Indeed, it did. “Monster” has (on the surface) the same premise as “The Fugitive,” down to three central characters who make up a triptych of hunters and the hunted. Dr. Kenzo Tenma, a neurosurgeon, is forced to go on the run after being framed for murders carried out by a former patient of his, Johan Liebert. Tenma hunts Johan and, in turn, Police Inspector Heinrich Lunge hunts him.

While Tenma is Japanese like his creator, “Monster” isn’t set in Japan or America like “The Fugitive.” Nope, it’s set in contemporary Europe (“Monster” began publication in 1994; the story opens in 1986 but soon jumps ahead nine years). Tenma’s story begins in Düsseldorf, Germany, and stretches across Frankfurt, Munich, and Prague, Czechoslovakia.

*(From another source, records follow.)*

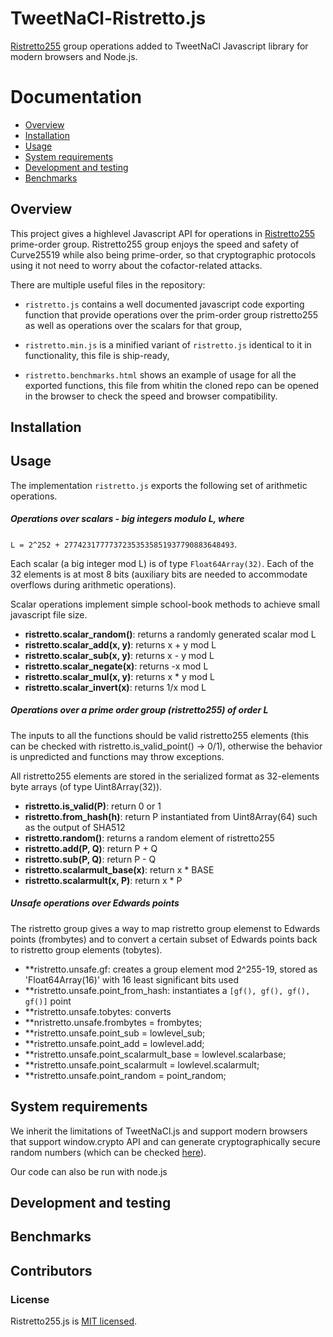 TweetNaCl-Ristretto.js
============

[Ristretto255](https://ristretto.group/) group operations added to TweetNaCl Javascript library
for modern browsers and Node.js.

Documentation
=============

* [Overview](#overview)
* [Installation](#installation)
* [Usage](#usage)
* [System requirements](#system-requirements)
* [Development and testing](#development-and-testing)
* [Benchmarks](#benchmarks)

Overview
--------

This project gives a highlevel Javascript API for operations in [Ristretto255](https://ristretto.group/) prime-order group.
Ristretto255 group enjoys the speed and safety of Curve25519 while also being prime-order, so that cryptographic protocols using it not need to worry about the cofactor-related attacks.

There are multiple useful files in the repository:

* `ristretto.js` contains a well documented javascript code exporting function that provide operations over the prim-order group ristretto255 as well as operations over the scalars for that group,

* `ristretto.min.js` is a minified variant of `ristretto.js` identical to it in functionality, this file is ship-ready,

* `ristretto.benchmarks.html` shows an example of usage for all the exported functions, this file from whitin the cloned repo can be opened in the browser to check the speed and browser compatibility.

Installation
------------

Usage
-----

The implementation `ristretto.js` exports the following set of arithmetic operations.

##### Operations over scalars - big integers modulo L, where
`L = 2^252 + 27742317777372353535851937790883648493`.

Each scalar (a big integer mod L) is of type `Float64Array(32)`. Each of the 32 elements is at most 8 bits (auxiliary bits are needed to accommodate overflows during arithmetic operations).

Scalar operations implement simple school-book methods to achieve small javascript file size.

* **ristretto.scalar_random()**: returns a randomly generated scalar mod L
* **ristretto.scalar_add(x, y)**: returns x + y mod L
* **ristretto.scalar_sub(x, y)**: returns x - y mod L
* **ristretto.scalar_negate(x)**: returns -x mod L
* **ristretto.scalar_mul(x, y)**: returns x * y mod L
* **ristretto.scalar_invert(x)**: returns 1/x mod L

##### Operations over a prime order group (ristretto255) of order L

The inputs to all the functions should be valid ristretto255 elements (this can be checked with ristretto.is_valid_point() -> 0/1), otherwise the behavior is unpredicted and functions may throw exceptions.

All ristretto255 elements are stored in the serialized format as 32-elements byte arrays (of type Uint8Array(32)).

* **ristretto.is_valid(P)**: return 0 or 1
* **ristretto.from_hash(h)**: return P instantiated from Uint8Array(64) such as the output of SHA512
* **ristretto.random()**: returns a random element of ristretto255
* **ristretto.add(P, Q)**: return P + Q
* **ristretto.sub(P, Q)**: return P - Q
* **ristretto.scalarmult_base(x)**: return x * BASE
* **ristretto.scalarmult(x, P)**: return x * P

##### Unsafe operations over Edwards points

The ristretto group gives a way to map ristretto group elemenst to Edwards points (frombytes) and to convert a certain subset of Edwards points back to ristretto group elements (tobytes).

* **ristretto.unsafe.gf: creates a group element mod 2^255-19, stored as 'Float64Array(16)' with 16 least significant bits used
* **ristretto.unsafe.point_from_hash: instantiates a `[gf(), gf(), gf(), gf()]` point
* **ristretto.unsafe.tobytes: converts
* **nristretto.unsafe.frombytes = frombytes;
* **ristretto.unsafe.point_sub = lowlevel_sub;
* **ristretto.unsafe.point_add = lowlevel.add;
* **ristretto.unsafe.point_scalarmult_base = lowlevel.scalarbase;
* **ristretto.unsafe.point_scalarmult = lowlevel.scalarmult;
* **ristretto.unsafe.point_random = point_random;


System requirements
-------------------

We inherit the limitations of TweetNaCl.js and support modern browsers that support
window.crypto API and can generate cryptographically secure random numbers (which can be checked [here](https://caniuse.com/#feat=getrandomvalues)).

Our code can also be run with node.js

Development and testing
------------------------

Benchmarks
----------

Contributors
------------

### License
Ristretto255.js is [MIT licensed](./LICENSE).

Urasawa (who draws European architecture in photorealistic detail across the manga) explained the setting decision to Crunchyroll in 2019:

“I think in Japan, our medical industry was influenced by a lot of German technology at the time, so when we think of medicine in Japan, a natural association is Germany. So when I began to write ‘Monster,’ the protagonist is a doctor and setting the story in Germany seemed natural.”

Post-Cold War Germany proved to be fertile narrative ground, for “Monster” explores scars left on Germany by the felled Nazi and Soviet regimes.